DATA EXTRACT:
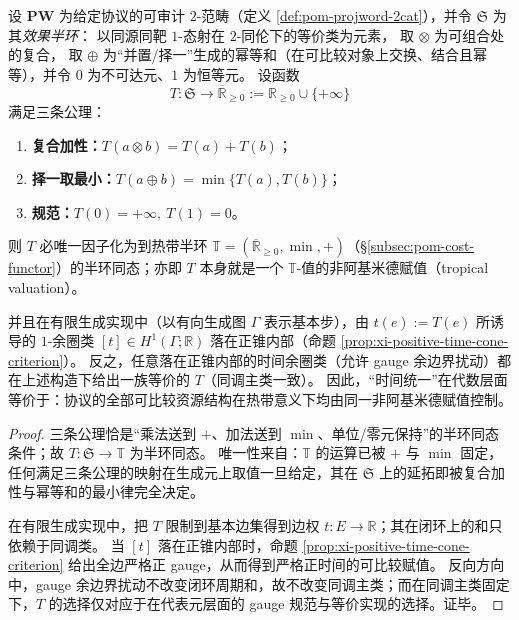 \begin{theorem}\label{thm:xi-time-tropicalization-completeness}
设 \(\mathbf{PW}\) 为给定协议的可审计 \(2\)-范畴（定义 \ref{def:pom-projword-2cat}），并令 \(\mathfrak S\) 为其\emph{效果半环}：
以同源同靶 \(1\)-态射在 \(2\)-同伦下的等价类为元素，
取 \(\otimes\) 为可组合处的复合，
取 \(\oplus\) 为“并置/择一”生成的幂等和（在可比较对象上交换、结合且幂等），并令 \(0\) 为不可达元、\(1\) 为恒等元。
设函数
\[
T:\mathfrak S\to \overline{\mathbb R}_{\ge 0}:=\mathbb R_{\ge 0}\cup\{+\infty\}
\]
满足三条公理：
\begin{enumerate}
  \item \textbf{复合加性：}\(T(a\otimes b)=T(a)+T(b)\)；
  \item \textbf{择一取最小：}\(T(a\oplus b)=\min\{T(a),T(b)\}\)；
  \item \textbf{规范：}\(T(0)=+\infty,\ T(1)=0\)。
\end{enumerate}
则 \(T\) 必唯一因子化为到热带半环 \(\mathbb T=(\overline{\mathbb R}_{\ge 0},\min,+)\)（\S\ref{subsec:pom-cost-functor}）的半环同态；亦即 \(T\) 本身就是一个 \(\mathbb T\)-值的非阿基米德赋值（tropical valuation）。
\par
并且在有限生成实现中（以有向生成图 \(\Gamma\) 表示基本步），由 \(t(e):=T(e)\) 所诱导的 \(1\)-余圈类 \([t]\in H^1(\Gamma;\mathbb R)\) 落在正锥内部（命题 \ref{prop:xi-positive-time-cone-criterion}）。
反之，任意落在正锥内部的时间余圈类（允许 gauge 余边界扰动）都在上述构造下给出一族等价的 \(T\)（同调主类一致）。
因此，“时间统一”在代数层面等价于：协议的全部可比较资源结构在热带意义下均由同一非阿基米德赋值控制。
\end{theorem}
\begin{proof}
三条公理恰是“乘法送到 \(+\)、加法送到 \(\min\)、单位/零元保持”的半环同态条件；故 \(T:\mathfrak S\to\mathbb T\) 为半环同态。
唯一性来自：\(\mathbb T\) 的运算已被 \(+\) 与 \(\min\) 固定，任何满足三条公理的映射在生成元上取值一旦给定，其在 \(\mathfrak S\) 上的延拓即被复合加性与幂等和的最小律完全决定。
\par
在有限生成实现中，把 \(T\) 限制到基本边集得到边权 \(t:E\to\mathbb R\)；其在闭环上的和只依赖于同调类。
当 \([t]\) 落在正锥内部时，命题 \ref{prop:xi-positive-time-cone-criterion} 给出全边严格正 gauge，从而得到严格正时间的可比较赋值。
反向方向中，gauge 余边界扰动不改变闭环周期和，故不改变同调主类；而在同调主类固定下，\(T\) 的选择仅对应于在代表元层面的 gauge 规范与等价实现的选择。证毕。
\end{proof}

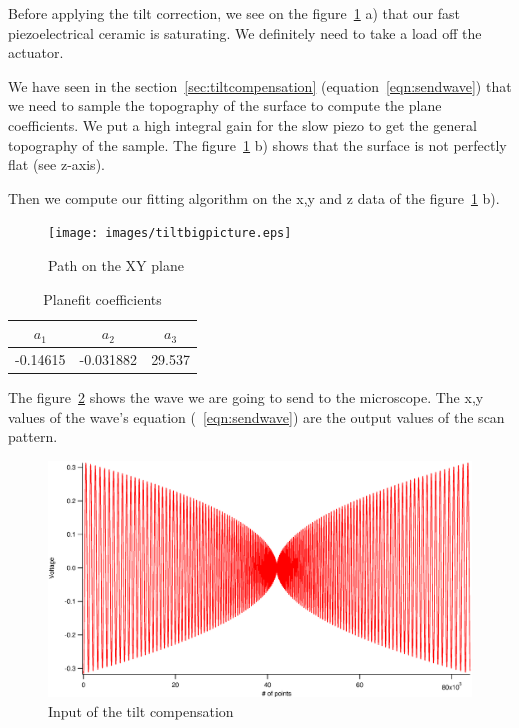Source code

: Before applying the tilt correction, we see on the figure~\ref{fig:tiltwaves} a) that our fast piezoelectrical ceramic is saturating. We definitely need to take a load off the actuator.

We have seen in the section~\ref{sec:tiltcompensation} (equation~\ref{eqn:sendwave}) that we need to sample the topography of the surface to compute the plane coefficients. We put a high integral gain for the slow piezo to get the general topography of the sample. The figure~\ref{fig:tiltwaves} b) shows that the surface is not perfectly flat (see z-axis).

Then we compute our fitting algorithm on the x,y and z data of the figure~\ref{fig:tiltwaves} b).


\begin{figure}[!ht]
\centering
\texttt{[image: images/tiltbigpicture.eps]}
\caption{Path on the XY plane}
\label{fig:tiltwaves}
\end{figure}

\begin{table}[H]

\centering %
\begin{tabular}{c c c} %
\hline\hline %
$a_1$ & $a_2$ & $a_3$ \\ [0.5ex] %
\hline %
-0.14615  & -0.031882 & 29.537 \\[1ex]
\hline %
\end{tabular}
\caption{Planefit coefficients} %
\label{table:planefit} %
\end{table}

The figure~\ref{fig:spiralztiltout} shows the wave we are going to send to the microscope. The x,y values of the wave's equation (~\ref{eqn:sendwave}) are the output values of the scan pattern.

\begin{figure}[H]
  \centering
  \includegraphics[scale=0.2]{images/spiralztiltout.eps}
    \caption{Input of the tilt compensation}
  \label{fig:spiralztiltout}
\end{figure}

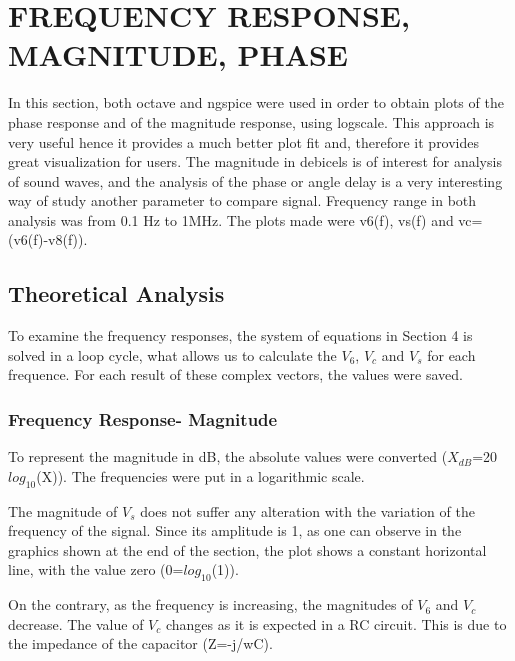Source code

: 
\section{FREQUENCY RESPONSE, MAGNITUDE, PHASE}
In this section, both octave and ngspice were used in order to obtain plots of the phase response and of the magnitude response, using logscale. This approach is very useful hence it provides a much better plot fit and, therefore it provides great visualization for users. The magnitude in debicels is of interest for analysis of sound waves, and the analysis of the phase or angle delay is a very interesting way of study another parameter to compare signal. Frequency range in both analysis was from 0.1 Hz to 1MHz. The plots made were v6(f), vs(f) and vc=(v6(f)-v8(f)).

\subsection{Theoretical Analysis}

To examine the frequency responses, the system of equations in Section 4 is solved in a loop cycle, what allows us to calculate the $V_6$, $V_c$ and $V_s$ for each frequence. For each result of these complex vectors, the values were saved.

\subsubsection{Frequency Response- Magnitude}

To represent the magnitude in dB, the absolute values were converted ($X_{dB}$=20$log_{10}$(X)). The frequencies were put in a logarithmic scale.

The magnitude of $V_s$ does not suffer any alteration with the variation of the frequency of the signal. Since its amplitude is 1, as one can observe in the graphics shown at the end of the section, the plot shows a constant horizontal line, with the value zero (0=$log_{10}$(1)).

On the contrary, as the frequency is increasing, the magnitudes of $V_6$ and $V_c$ decrease. The value of $V_c$ changes as it is expected in a RC circuit. This is due to the impedance of the capacitor (Z=-j/wC).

EXERCISE BRIEF:
In the preceding records, how many lines include the word "overline"? Reply with the number only.

RESULT:
2